_Brief:_
Once the images are removed, repeat all of the entries exactly.

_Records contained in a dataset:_

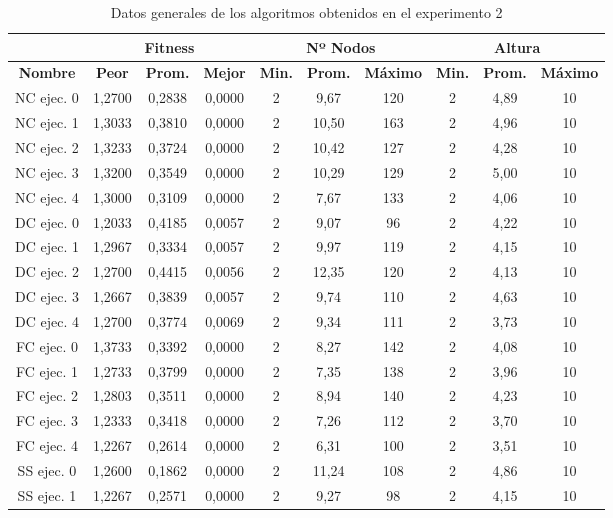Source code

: \begin{table}[hbtp!]
\caption{Datos generales de los algoritmos obtenidos en el experimento 2}\label{tab:resumen_exp2}
\small
\centering
\begin{center}
\begin{tabular}{c|ccc|ccc|ccc}
\hline
{\textbf{}} & \multicolumn{3}{c}{{\textbf{Fitness}}} & \multicolumn{3}{c}{{\textbf{Nº Nodos}}} & \multicolumn{3}{c}{{\textbf{Altura}}} \\ \hline
{\textbf{Nombre}} & \textbf{Peor} &	\textbf{Prom.} & \textbf{Mejor} & \textbf{Min.} & \textbf{Prom.} & \textbf{Máximo} & \textbf{Min.} & \textbf{Prom.} & \textbf{Máximo} \\ \hline
NC ejec. 0 & 1,2700 & 0,2838 & 0,0000 & 2 & 9,67 & 120 & 2 & 4,89 & 10 \\
NC ejec. 1 & 1,3033 & 0,3810 & 0,0000 & 2 & 10,50 & 163 & 2 & 4,96 & 10 \\
NC ejec. 2 & 1,3233 & 0,3724 & 0,0000 & 2 & 10,42 & 127 & 2 & 4,28 & 10 \\
NC ejec. 3 & 1,3200 & 0,3549 & 0,0000 & 2 & 10,29 & 129 & 2 & 5,00 & 10 \\
NC ejec. 4 & 1,3000 & 0,3109 & 0,0000 & 2 & 7,67 & 133 & 2 & 4,06 & 10 \\ \hline
DC ejec. 0 & 1,2033 & 0,4185 & 0,0057 & 2 & 9,07 & 96 & 2 & 4,22 & 10 \\
DC ejec. 1 & 1,2967 & 0,3334 & 0,0057 & 2 & 9,97 & 119 & 2 & 4,15 & 10 \\
DC ejec. 2 & 1,2700 & 0,4415 & 0,0056 & 2 & 12,35 & 120 & 2 & 4,13 & 10 \\
DC ejec. 3 & 1,2667 & 0,3839 & 0,0057 & 2 & 9,74 & 110 & 2 & 4,63 & 10 \\
DC ejec. 4 & 1,2700 & 0,3774 & 0,0069 & 2 & 9,34 & 111 & 2 & 3,73 & 10 \\ \hline
FC ejec. 0 & 1,3733 & 0,3392 & 0,0000 & 2 & 8,27 & 142 & 2 & 4,08 & 10 \\
FC ejec. 1 & 1,2733 & 0,3799 & 0,0000 & 2 & 7,35 & 138 & 2 & 3,96 & 10 \\
FC ejec. 2 & 1,2803 & 0,3511 & 0,0000 & 2 & 8,94 & 140 & 2 & 4,23 & 10 \\
FC ejec. 3 & 1,2333 & 0,3418 & 0,0000 & 2 & 7,26 & 112 & 2 & 3,70 & 10 \\
FC ejec. 4 & 1,2267 & 0,2614 & 0,0000 & 2 & 6,31 & 100 & 2 & 3,51 & 10 \\ \hline
SS ejec. 0 & 1,2600 & 0,1862 & 0,0000 & 2 & 11,24 & 108 & 2 & 4,86 & 10 \\
SS ejec. 1 & 1,2267 & 0,2571 & 0,0000 & 2 & 9,27 & 98 & 2 & 4,15 & 10 \\

\end{tabular}
\end{center}
\end{table}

_Response area:_
Source code

: \begin{table}[hbtp!]
\caption{Datos generales de los algoritmos obtenidos en el experimento 2}\label{tab:resumen_exp2}
\small
\centering
\begin{center}
\begin{tabular}{c|ccc|ccc|ccc}
\hline
{\textbf{}} & \multicolumn{3}{c}{{\textbf{Fitness}}} & \multicolumn{3}{c}{{\textbf{Nº Nodos}}} & \multicolumn{3}{c}{{\textbf{Altura}}} \\ \hline
{\textbf{Nombre}} & \textbf{Peor} &	\textbf{Prom.} & \textbf{Mejor} & \textbf{Min.} & \textbf{Prom.} & \textbf{Máximo} & \textbf{Min.} & \textbf{Prom.} & \textbf{Máximo} \\ \hline
NC ejec. 0 & 1,2700 & 0,2838 & 0,0000 & 2 & 9,67 & 120 & 2 & 4,89 & 10 \\
NC ejec. 1 & 1,3033 & 0,3810 & 0,0000 & 2 & 10,50 & 163 & 2 & 4,96 & 10 \\
NC ejec. 2 & 1,3233 & 0,3724 & 0,0000 & 2 & 10,42 & 127 & 2 & 4,28 & 10 \\
NC ejec. 3 & 1,3200 & 0,3549 & 0,0000 & 2 & 10,29 & 129 & 2 & 5,00 & 10 \\
NC ejec. 4 & 1,3000 & 0,3109 & 0,0000 & 2 & 7,67 & 133 & 2 & 4,06 & 10 \\ \hline
DC ejec. 0 & 1,2033 & 0,4185 & 0,0057 & 2 & 9,07 & 96 & 2 & 4,22 & 10 \\
DC ejec. 1 & 1,2967 & 0,3334 & 0,0057 & 2 & 9,97 & 119 & 2 & 4,15 & 10 \\
DC ejec. 2 & 1,2700 & 0,4415 & 0,0056 & 2 & 12,35 & 120 & 2 & 4,13 & 10 \\
DC ejec. 3 & 1,2667 & 0,3839 & 0,0057 & 2 & 9,74 & 110 & 2 & 4,63 & 10 \\
DC ejec. 4 & 1,2700 & 0,3774 & 0,0069 & 2 & 9,34 & 111 & 2 & 3,73 & 10 \\ \hline
FC ejec. 0 & 1,3733 & 0,3392 & 0,0000 & 2 & 8,27 & 142 & 2 & 4,08 & 10 \\
FC ejec. 1 & 1,2733 & 0,3799 & 0,0000 & 2 & 7,35 & 138 & 2 & 3,96 & 10 \\
FC ejec. 2 & 1,2803 & 0,3511 & 0,0000 & 2 & 8,94 & 140 & 2 & 4,23 & 10 \\
FC ejec. 3 & 1,2333 & 0,3418 & 0,0000 & 2 & 7,26 & 112 & 2 & 3,70 & 10 \\
FC ejec. 4 & 1,2267 & 0,2614 & 0,0000 & 2 & 6,31 & 100 & 2 & 3,51 & 10 \\ \hline
SS ejec. 0 & 1,2600 & 0,1862 & 0,0000 & 2 & 11,24 & 108 & 2 & 4,86 & 10 \\
SS ejec. 1 & 1,2267 & 0,2571 & 0,0000 & 2 & 9,27 & 98 & 2 & 4,15 & 10 \\

\end{tabular}
\end{center}
\end{table}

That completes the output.